* [Work to be completed]:
Transcribe the data verbatim and drop its images.

* [Information provided]:
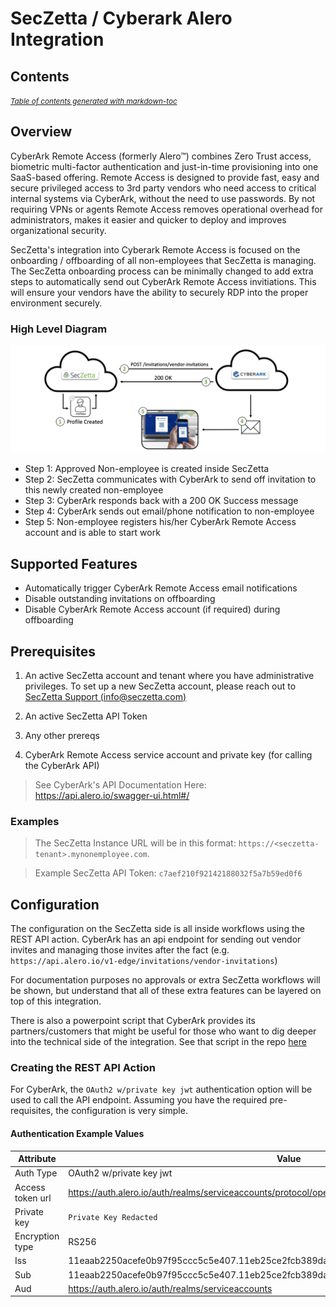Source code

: # SecZetta / Cyberark Alero Integration

## Contents

<small><i><a href='http://ecotrust-canada.github.io/markdown-toc/'>Table of contents generated with markdown-toc</a></i></small>

## Overview

CyberArk Remote Access (formerly Alero™) combines Zero Trust access, biometric multi-factor authentication and just-in-time provisioning into one SaaS-based offering. Remote Access is designed to provide fast, easy and secure privileged access to 3rd party vendors who need access to critical internal systems via CyberArk, without the need to use passwords. By not requiring VPNs or agents Remote Access removes operational overhead for administrators, makes it easier and quicker to deploy and improves organizational security.

SecZetta's integration into Cyberark Remote Access is focused on the onboarding / offboarding of all non-employees that SecZetta is managing. The SecZetta onboarding process can be minimally changed to add extra steps to automatically send out CyberArk Remote Access invitiations. This will ensure your vendors have the ability to securely RDP into the proper environment securely.

### High Level Diagram

![CyberArk Alero](img/cyberark-alero-overview-diagram.png)

- Step 1: Approved Non-employee is created inside SecZetta
- Step 2: SecZetta communicates with CyberArk to send off invitation to this newly created non-employee
- Step 3: CyberArk responds back with a 200 OK Success message
- Step 4: CyberArk sends out email/phone notification to non-employee
- Step 5: Non-employee registers his/her CyberArk Remote Access account and is able to start work

## Supported Features

- Automatically trigger CyberArk Remote Access email notifications
- Disable outstanding invitations on offboarding
- Disable CyberArk Remote Access account (if required) during offboarding

## Prerequisites

1. An active SecZetta account and tenant where you have administrative privileges. To set up a new SecZetta account, please reach out to [SecZetta Support (info@seczetta.com)](mailto:info@seczetta.com)

2. An active SecZetta API Token

3. Any other prereqs

4. CyberArk Remote Access service account and private key (for calling the CyberArk API)

> See CyberArk's API Documentation Here: https://api.alero.io/swagger-ui.html#/

### Examples

> The SecZetta Instance URL will be in this format: `https://<seczetta-tenant>.mynonemployee.com`.

> Example SecZetta API Token: `c7aef210f92142188032f5a7b59ed0f6`

## Configuration

The configuration on the SecZetta side is all inside workflows using the REST API action. CyberArk has an api endpoint for sending out vendor invites and managing those invites after the fact (e.g. `https://api.alero.io/v1-edge/invitations/vendor-invitations`)

For documentation purposes no approvals or extra SecZetta workflows will be shown, but understand that all of these extra features can be layered on top of this integration.

There is also a powerpoint script that CyberArk provides its partners/customers that might be useful for those who want to dig deeper into the technical side of the integration. See that script in the repo [here](alero-helper.ps1)

### Creating the REST API Action

For CyberArk, the `OAuth2 w/private key jwt` authentication option will be used to call the API endpoint. Assuming you have the required pre-requisites, the configuration is very simple.


#### Authentication Example Values

| Attribute        | Value |
|------------------|-------|
| Auth Type        | OAuth2 w/private key jwt |
| Access token url | https://auth.alero.io/auth/realms/serviceaccounts/protocol/openid-connect/token |
| Private key      | `Private Key Redacted` |
| Encryption type  | RS256 |
| Iss              | 11eaab2250acefe0b97f95ccc5c5e407.11eb25ce2fcb389daba55df479a966a3.ExternalServiceAccount |
| Sub              | 11eaab2250acefe0b97f95ccc5c5e407.11eb25ce2fcb389daba55df479a966a3.ExternalServiceAccount |
| Aud              | https://auth.alero.io/auth/realms/serviceaccounts |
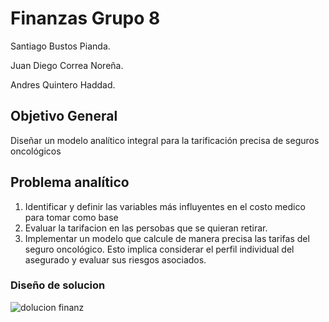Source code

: # Finanzas Grupo 8

Santiago Bustos Pianda. 

Juan Diego Correa Noreña.

Andres Quintero Haddad.

## **Objetivo General**
Diseñar un modelo analítico integral para la tarificación precisa de seguros oncológicos

## **Problema analítico**
1. Identificar y definir las variables más influyentes en el costo medico para tomar como base
2. Evaluar la tarifacion en las persobas que se quieran retirar.
3. Implementar un modelo que calcule de manera precisa las tarifas del seguro oncológico. Esto implica considerar el perfil individual del asegurado y evaluar sus riesgos asociados.
   
### **Diseño de solucion**

![dolucion finanz](https://github.com/andresquinttero/Finanzas_Grupo4/assets/100113128/2ecbede6-5c16-4ac3-95b4-4885506bf9c7)


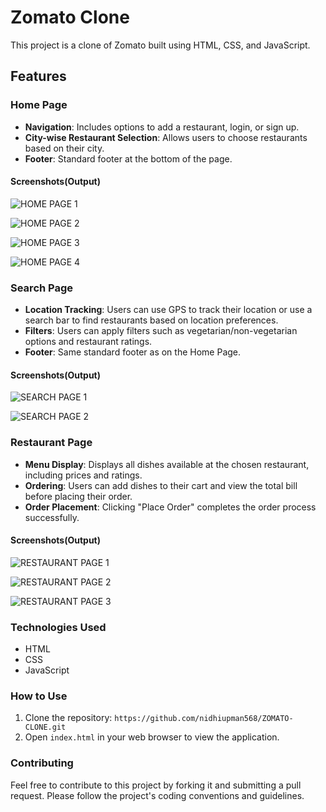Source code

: 

# Zomato Clone

This project is a clone of Zomato built using HTML, CSS, and JavaScript.

## Features

### Home Page
- **Navigation**: Includes options to add a restaurant, login, or sign up.
- **City-wise Restaurant Selection**: Allows users to choose restaurants based on their city.
- **Footer**: Standard footer at the bottom of the page.

#### Screenshots(Output)
![HOME PAGE 1](https://github.com/nidhiupman568/ZOMATO-CLONE/assets/130860182/b49e233c-4a48-4c2d-889b-a0e52a478018)

![HOME PAGE 2](https://github.com/nidhiupman568/ZOMATO-CLONE/assets/130860182/4a3da77b-b727-43a7-8ebc-27d7ba20e5f6)


![HOME PAGE 3](https://github.com/nidhiupman568/ZOMATO-CLONE/assets/130860182/2de5bc16-bf51-454e-a6a8-ccc936e1b0e7)


![HOME PAGE 4](https://github.com/nidhiupman568/ZOMATO-CLONE/assets/130860182/923c8da6-b335-4685-a66a-00e5371e8ef1)











### Search Page
- **Location Tracking**: Users can use GPS to track their location or use a search bar to find restaurants based on location preferences.
- **Filters**: Users can apply filters such as vegetarian/non-vegetarian options and restaurant ratings.
- **Footer**: Same standard footer as on the Home Page.
#### Screenshots(Output)
![SEARCH PAGE 1](https://github.com/nidhiupman568/ZOMATO-CLONE/assets/130860182/d203a482-f379-4518-9ce3-4b0510a64f58)



![SEARCH PAGE 2](https://github.com/nidhiupman568/ZOMATO-CLONE/assets/130860182/b0a2b7eb-1aae-48fa-9475-026ef4a92a4a)





### Restaurant Page
- **Menu Display**: Displays all dishes available at the chosen restaurant, including prices and ratings.
- **Ordering**: Users can add dishes to their cart and view the total bill before placing their order.
- **Order Placement**: Clicking "Place Order" completes the order process successfully.

#### Screenshots(Output)

![RESTAURANT PAGE 1](https://github.com/nidhiupman568/ZOMATO-CLONE/assets/130860182/57df0534-0ca3-4b58-bdfc-96c2cbe0ca6a)

![RESTAURANT PAGE 2](https://github.com/nidhiupman568/ZOMATO-CLONE/assets/130860182/eeebd38d-6f32-4124-bb72-10b235332309)

![RESTAURANT PAGE 3](https://github.com/nidhiupman568/ZOMATO-CLONE/assets/130860182/7a3c1189-cce7-49c0-9b98-ab1ad421c2dc)








### Technologies Used
- HTML
- CSS
- JavaScript

### How to Use
1. Clone the repository: `https://github.com/nidhiupman568/ZOMATO-CLONE.git`
2. Open `index.html` in your web browser to view the application.



### Contributing
Feel free to contribute to this project by forking it and submitting a pull request. Please follow the project's coding conventions and guidelines.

* [Written reply]:
Source code

: # SecZetta / Cyberark Alero Integration

## Contents

<small><i><a href='http://ecotrust-canada.github.io/markdown-toc/'>Table of contents generated with markdown-toc</a></i></small>

## Overview

CyberArk Remote Access (formerly Alero™) combines Zero Trust access, biometric multi-factor authentication and just-in-time provisioning into one SaaS-based offering. Remote Access is designed to provide fast, easy and secure privileged access to 3rd party vendors who need access to critical internal systems via CyberArk, without the need to use passwords. By not requiring VPNs or agents Remote Access removes operational overhead for administrators, makes it easier and quicker to deploy and improves organizational security.

SecZetta's integration into Cyberark Remote Access is focused on the onboarding / offboarding of all non-employees that SecZetta is managing. The SecZetta onboarding process can be minimally changed to add extra steps to automatically send out CyberArk Remote Access invitiations. This will ensure your vendors have the ability to securely RDP into the proper environment securely.

### High Level Diagram

![CyberArk Alero](img/cyberark-alero-overview-diagram.png)

- Step 1: Approved Non-employee is created inside SecZetta
- Step 2: SecZetta communicates with CyberArk to send off invitation to this newly created non-employee
- Step 3: CyberArk responds back with a 200 OK Success message
- Step 4: CyberArk sends out email/phone notification to non-employee
- Step 5: Non-employee registers his/her CyberArk Remote Access account and is able to start work

## Supported Features

- Automatically trigger CyberArk Remote Access email notifications
- Disable outstanding invitations on offboarding
- Disable CyberArk Remote Access account (if required) during offboarding

## Prerequisites

1. An active SecZetta account and tenant where you have administrative privileges. To set up a new SecZetta account, please reach out to [SecZetta Support (info@seczetta.com)](mailto:info@seczetta.com)

2. An active SecZetta API Token

3. Any other prereqs

4. CyberArk Remote Access service account and private key (for calling the CyberArk API)

> See CyberArk's API Documentation Here: https://api.alero.io/swagger-ui.html#/

### Examples

> The SecZetta Instance URL will be in this format: `https://<seczetta-tenant>.mynonemployee.com`.

> Example SecZetta API Token: `c7aef210f92142188032f5a7b59ed0f6`

## Configuration

The configuration on the SecZetta side is all inside workflows using the REST API action. CyberArk has an api endpoint for sending out vendor invites and managing those invites after the fact (e.g. `https://api.alero.io/v1-edge/invitations/vendor-invitations`)

For documentation purposes no approvals or extra SecZetta workflows will be shown, but understand that all of these extra features can be layered on top of this integration.

There is also a powerpoint script that CyberArk provides its partners/customers that might be useful for those who want to dig deeper into the technical side of the integration. See that script in the repo [here](alero-helper.ps1)

### Creating the REST API Action

For CyberArk, the `OAuth2 w/private key jwt` authentication option will be used to call the API endpoint. Assuming you have the required pre-requisites, the configuration is very simple.


#### Authentication Example Values

| Attribute        | Value |
|------------------|-------|
| Auth Type        | OAuth2 w/private key jwt |
| Access token url | https://auth.alero.io/auth/realms/serviceaccounts/protocol/openid-connect/token |
| Private key      | `Private Key Redacted` |
| Encryption type  | RS256 |
| Iss              | 11eaab2250acefe0b97f95ccc5c5e407.11eb25ce2fcb389daba55df479a966a3.ExternalServiceAccount |
| Sub              | 11eaab2250acefe0b97f95ccc5c5e407.11eb25ce2fcb389daba55df479a966a3.ExternalServiceAccount |
| Aud              | https://auth.alero.io/auth/realms/serviceaccounts |
Source code

: # Finanzas Grupo 8

Santiago Bustos Pianda. 

Juan Diego Correa Noreña.

Andres Quintero Haddad.

## **Objetivo General**
Diseñar un modelo analítico integral para la tarificación precisa de seguros oncológicos

## **Problema analítico**
1. Identificar y definir las variables más influyentes en el costo medico para tomar como base
2. Evaluar la tarifacion en las persobas que se quieran retirar.
3. Implementar un modelo que calcule de manera precisa las tarifas del seguro oncológico. Esto implica considerar el perfil individual del asegurado y evaluar sus riesgos asociados.
   
### **Diseño de solucion**

![dolucion finanz](https://github.com/andresquinttero/Finanzas_Grupo4/assets/100113128/2ecbede6-5c16-4ac3-95b4-4885506bf9c7)


Source code

: 

# Zomato Clone

This project is a clone of Zomato built using HTML, CSS, and JavaScript.

## Features

### Home Page
- **Navigation**: Includes options to add a restaurant, login, or sign up.
- **City-wise Restaurant Selection**: Allows users to choose restaurants based on their city.
- **Footer**: Standard footer at the bottom of the page.

#### Screenshots(Output)
![HOME PAGE 1](https://github.com/nidhiupman568/ZOMATO-CLONE/assets/130860182/b49e233c-4a48-4c2d-889b-a0e52a478018)

![HOME PAGE 2](https://github.com/nidhiupman568/ZOMATO-CLONE/assets/130860182/4a3da77b-b727-43a7-8ebc-27d7ba20e5f6)


![HOME PAGE 3](https://github.com/nidhiupman568/ZOMATO-CLONE/assets/130860182/2de5bc16-bf51-454e-a6a8-ccc936e1b0e7)


![HOME PAGE 4](https://github.com/nidhiupman568/ZOMATO-CLONE/assets/130860182/923c8da6-b335-4685-a66a-00e5371e8ef1)











### Search Page
- **Location Tracking**: Users can use GPS to track their location or use a search bar to find restaurants based on location preferences.
- **Filters**: Users can apply filters such as vegetarian/non-vegetarian options and restaurant ratings.
- **Footer**: Same standard footer as on the Home Page.
#### Screenshots(Output)
![SEARCH PAGE 1](https://github.com/nidhiupman568/ZOMATO-CLONE/assets/130860182/d203a482-f379-4518-9ce3-4b0510a64f58)



![SEARCH PAGE 2](https://github.com/nidhiupman568/ZOMATO-CLONE/assets/130860182/b0a2b7eb-1aae-48fa-9475-026ef4a92a4a)





### Restaurant Page
- **Menu Display**: Displays all dishes available at the chosen restaurant, including prices and ratings.
- **Ordering**: Users can add dishes to their cart and view the total bill before placing their order.
- **Order Placement**: Clicking "Place Order" completes the order process successfully.

#### Screenshots(Output)

![RESTAURANT PAGE 1](https://github.com/nidhiupman568/ZOMATO-CLONE/assets/130860182/57df0534-0ca3-4b58-bdfc-96c2cbe0ca6a)

![RESTAURANT PAGE 2](https://github.com/nidhiupman568/ZOMATO-CLONE/assets/130860182/eeebd38d-6f32-4124-bb72-10b235332309)

![RESTAURANT PAGE 3](https://github.com/nidhiupman568/ZOMATO-CLONE/assets/130860182/7a3c1189-cce7-49c0-9b98-ab1ad421c2dc)








### Technologies Used
- HTML
- CSS
- JavaScript

### How to Use
1. Clone the repository: `https://github.com/nidhiupman568/ZOMATO-CLONE.git`
2. Open `index.html` in your web browser to view the application.



### Contributing
Feel free to contribute to this project by forking it and submitting a pull request. Please follow the project's coding conventions and guidelines.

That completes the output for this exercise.